PROBLEM DETAILS —
Pictures aside, repeat all the entries below exactly as they appear.

[Source records]
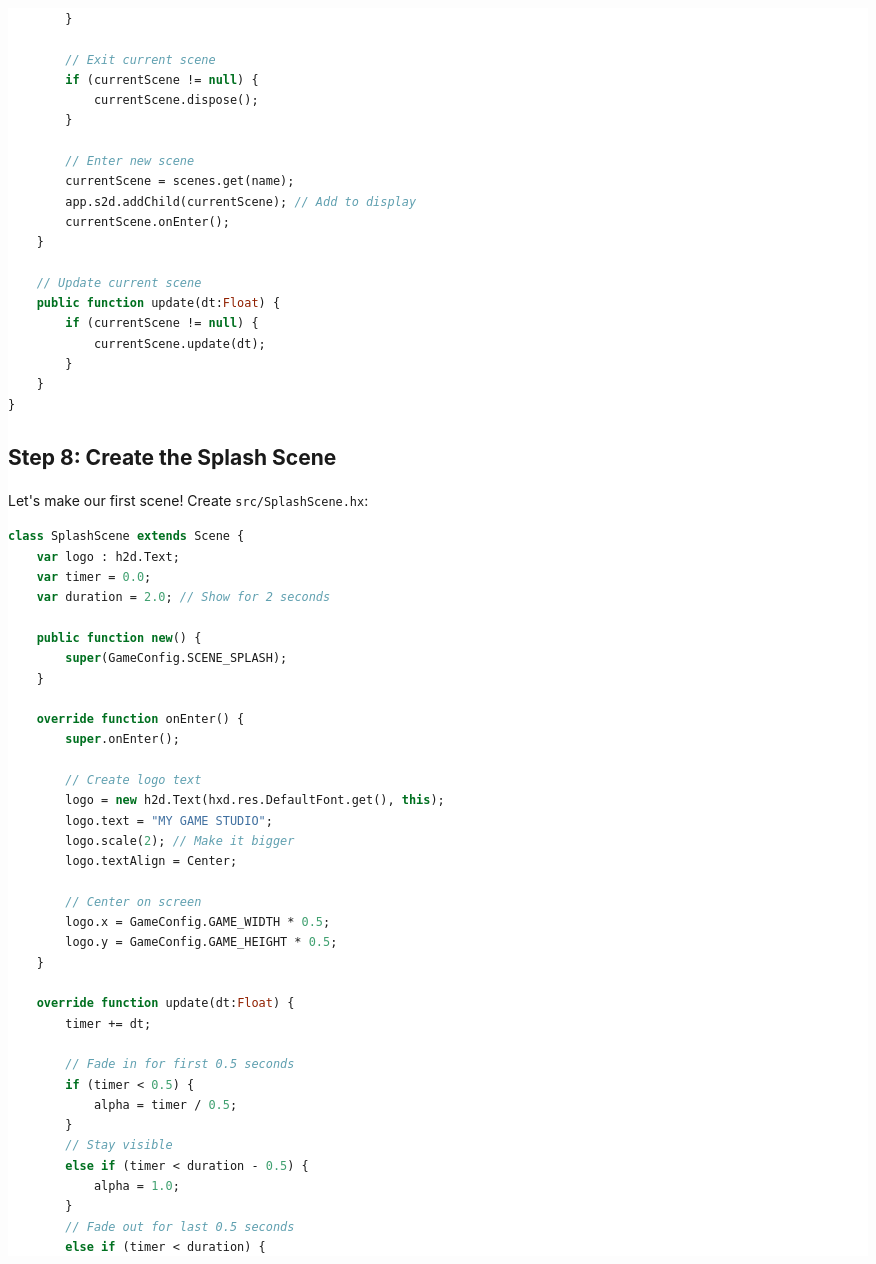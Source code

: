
 ```haxe
        }
        
        // Exit current scene
        if (currentScene != null) {
            currentScene.dispose();
        }
        
        // Enter new scene
        currentScene = scenes.get(name);
        app.s2d.addChild(currentScene); // Add to display
        currentScene.onEnter();
    }
    
    // Update current scene
    public function update(dt:Float) {
        if (currentScene != null) {
            currentScene.update(dt);
        }
    }
}
```

## Step 8: Create the Splash Scene

Let's make our first scene! Create `src/SplashScene.hx`:

```haxe
class SplashScene extends Scene {
    var logo : h2d.Text;
    var timer = 0.0;
    var duration = 2.0; // Show for 2 seconds
    
    public function new() {
        super(GameConfig.SCENE_SPLASH);
    }
    
    override function onEnter() {
        super.onEnter();
        
        // Create logo text
        logo = new h2d.Text(hxd.res.DefaultFont.get(), this);
        logo.text = "MY GAME STUDIO";
        logo.scale(2); // Make it bigger
        logo.textAlign = Center;
        
        // Center on screen
        logo.x = GameConfig.GAME_WIDTH * 0.5;
        logo.y = GameConfig.GAME_HEIGHT * 0.5;
    }
    
    override function update(dt:Float) {
        timer += dt;
        
        // Fade in for first 0.5 seconds
        if (timer < 0.5) {
            alpha = timer / 0.5;
        }
        // Stay visible
        else if (timer < duration - 0.5) {
            alpha = 1.0;
        }
        // Fade out for last 0.5 seconds
        else if (timer < duration) {
```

TASK SOLUTION —
Source code

:
 ```haxe
        }
        
        // Exit current scene
        if (currentScene != null) {
            currentScene.dispose();
        }
        
        // Enter new scene
        currentScene = scenes.get(name);
        app.s2d.addChild(currentScene); // Add to display
        currentScene.onEnter();
    }
    
    // Update current scene
    public function update(dt:Float) {
        if (currentScene != null) {
            currentScene.update(dt);
        }
    }
}
```

## Step 8: Create the Splash Scene

Let's make our first scene! Create `src/SplashScene.hx`:

```haxe
class SplashScene extends Scene {
    var logo : h2d.Text;
    var timer = 0.0;
    var duration = 2.0; // Show for 2 seconds
    
    public function new() {
        super(GameConfig.SCENE_SPLASH);
    }
    
    override function onEnter() {
        super.onEnter();
        
        // Create logo text
        logo = new h2d.Text(hxd.res.DefaultFont.get(), this);
        logo.text = "MY GAME STUDIO";
        logo.scale(2); // Make it bigger
        logo.textAlign = Center;
        
        // Center on screen
        logo.x = GameConfig.GAME_WIDTH * 0.5;
        logo.y = GameConfig.GAME_HEIGHT * 0.5;
    }
    
    override function update(dt:Float) {
        timer += dt;
        
        // Fade in for first 0.5 seconds
        if (timer < 0.5) {
            alpha = timer / 0.5;
        }
        // Stay visible
        else if (timer < duration - 0.5) {
            alpha = 1.0;
        }
        // Fade out for last 0.5 seconds
        else if (timer < duration) {
```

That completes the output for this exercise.